"The whole of Europe will be put under the plough next year," said a farmer to me after he had forward sold his 2012 oilseed rape crop for over €400/t.
The fact that he has since harvested more than 2/t from this year's oilseed rape adds to his conviction that there will be a swing to tillage.
For an insider's informed view of the Irish arable sector, I spoke with Dr Jimmy Burke, the former head of crop research at Teagasc Oakpark for the past decade, and recently appointed as professor of crop science at UCD. In reintroducing this post at least UCD has acknowledged the importance and potential of arable farming in Ireland.
In Dr Burke I found an informed scientist, full of positivity but with a few warnings along the way:
•Of all Irish farmers, tillage operators have the highest uptake of technology, a fact confirmed by a study carried out by Prof Alan Matthews in TCD.
•Unlike other sectors, tillage has a home market for feed-grains and a vast home market for energy crops but this latter sector is not being well managed. While Government has set bioenergy targets there has not been an accompanying strategy to meet these targets. Ironically, Government bioenergy targets are likely to be met by imports rather than tapping the potential within the country.

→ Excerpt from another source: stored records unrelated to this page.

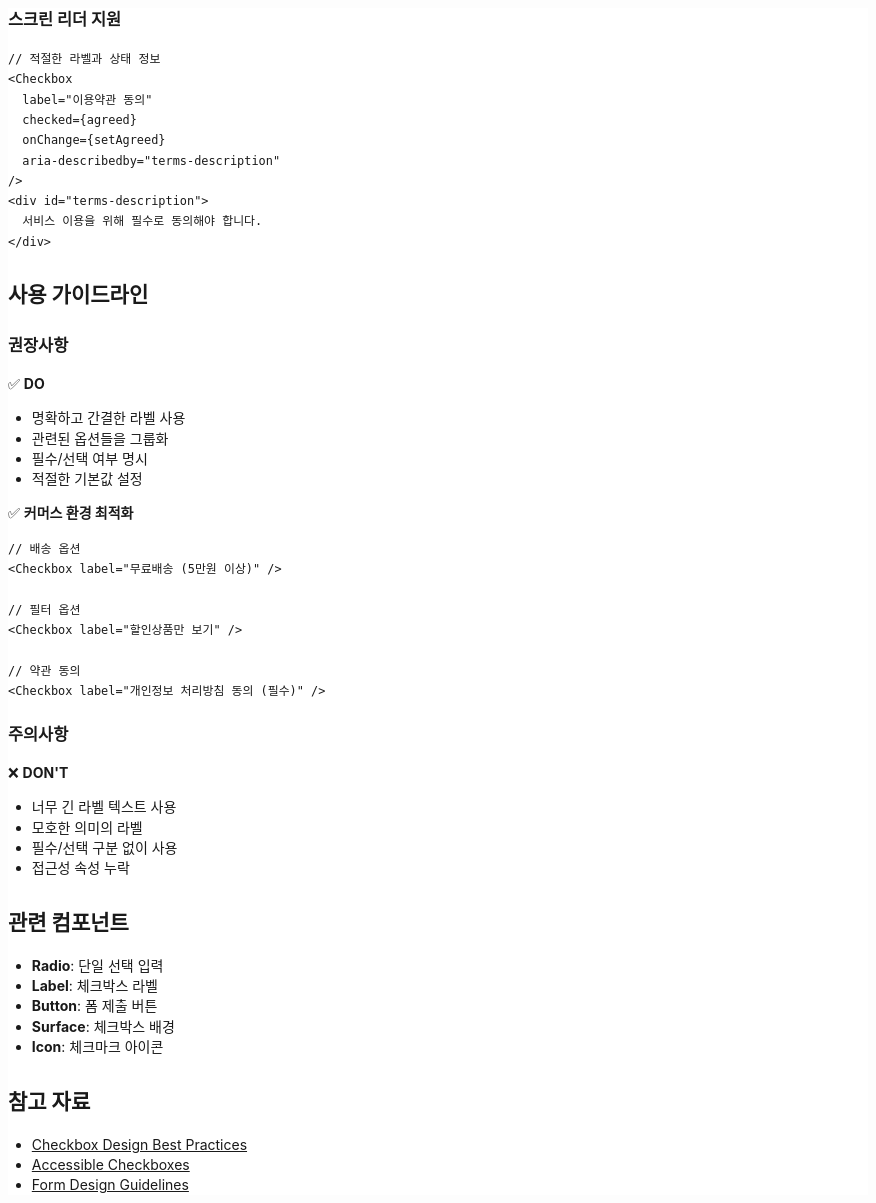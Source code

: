 ### 스크린 리더 지원

```tsx
// 적절한 라벨과 상태 정보
<Checkbox
  label="이용약관 동의"
  checked={agreed}
  onChange={setAgreed}
  aria-describedby="terms-description"
/>
<div id="terms-description">
  서비스 이용을 위해 필수로 동의해야 합니다.
</div>
```

## 사용 가이드라인

### 권장사항

✅ **DO**
- 명확하고 간결한 라벨 사용
- 관련된 옵션들을 그룹화
- 필수/선택 여부 명시
- 적절한 기본값 설정

✅ **커머스 환경 최적화**
```tsx
// 배송 옵션
<Checkbox label="무료배송 (5만원 이상)" />

// 필터 옵션
<Checkbox label="할인상품만 보기" />

// 약관 동의
<Checkbox label="개인정보 처리방침 동의 (필수)" />
```

### 주의사항

❌ **DON'T**
- 너무 긴 라벨 텍스트 사용
- 모호한 의미의 라벨
- 필수/선택 구분 없이 사용
- 접근성 속성 누락

## 관련 컴포넌트

- **Radio**: 단일 선택 입력
- **Label**: 체크박스 라벨
- **Button**: 폼 제출 버튼
- **Surface**: 체크박스 배경
- **Icon**: 체크마크 아이콘

## 참고 자료

- [Checkbox Design Best Practices](https://uxplanet.org/checkbox-design-best-practices-9d11e2f8e7a7)
- [Accessible Checkboxes](https://www.w3.org/WAI/ARIA/apg/patterns/checkbox/)
- [Form Design Guidelines](https://uxdesign.cc/design-better-forms-96fadca0f49c)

•Ireland's long cool summers enable us to grow the highest wheat yields in the world. See figure 1 (below). This is partly offset by the high cost of cereal inputs in Ireland.
•Since the 1950s, Irish cereal yields have improved by about 2pc a year. The technology is there to enable this yield growth to continue. Straw can be grown shorter and stronger to carry the higher yield but unless the EU changes its approach to biotechnology and GM, wheat yields will be surpassed by corn maize yield over the next couple of decades.
•Terminating the sugar industry was a mistake. Ireland had an efficient sugar beet processing industry and Irish growers were competitive. In the 10 years pre-closure, Oakpark measured washed beet yields on farm averaging 74t per hectare. Sugar imports now cost €130m a year. In addition, under last year's Biofuel Obligation Scheme, Ireland has an annual need for about 200m litres of biofuel such as bio-ethanol at present. This will increase to 500m litres by 2020. Only a very small fraction of this demand is currently produced domestically, virtually all the remainder is imported. The total current value of these two imports is more than €250m and will rise to over €400m by 2020. This is an opportunity that this country cannot ignore. Building a new plant to process about 20,000ha of sugar beet into sugar and ethanol is a viable proposition. Moves are afoot to make this happen. It should be centred among the tillage farms in the South East.
•Just like the tillage sector, Irish crop research has boxed above its weight. Teagasc Oakpark has a world class biotechnology and plant breeding facility which has delivered important new varieties of clover, grass and potatoes. Strategic alliances with other plant breeders across the globe promise exciting new developments in cereal breeding as well. Wheat is a genetically diverse crop with known genotype environmental interaction that can be exploited for disease resistance, for more efficient uptake of nutrients and water and for efficient use of nitrogen. Marker assisted selection could bring quite fast results, especially on resistance to disease such as Septoria.
•Environmental legislation from the EU poses a major threat to Irish cereal growing which is more dependent on fungicides than continental Europe. The EU taxpayer is willing to support the Single Farm Payment in return for greener, more diverse farming. Ireland with its fields and hedge structure and crop rotation already has this diversity and we should promote this asset.
•GM technology can deliver on pest and herbicide resistance, it can enhance the uptake of nutrients or increase the plant's tolerance to stress such as heat, drought, acidity, alkalinity, nutrients, salinity etc. But Europe needs to accept the science of its own policing and licensing bodies if it wants to benefit from the biotechnology that is in the pipeline. If this is allowed there is a basis for innovation led agriculture in Europe of which Irish farmers can be key participants.
In addition to being fast learners of the latest technology on crop inputs, Irish tillage farmers and contractors have also adopted the latest techniques and machinery. Overnight their scale could be doubled without the workload and effort that would be called for in dairying.
The FH2020 targets for beef have been revisited. I believe that the potential for Irish arable farming for 2020 should also be revised.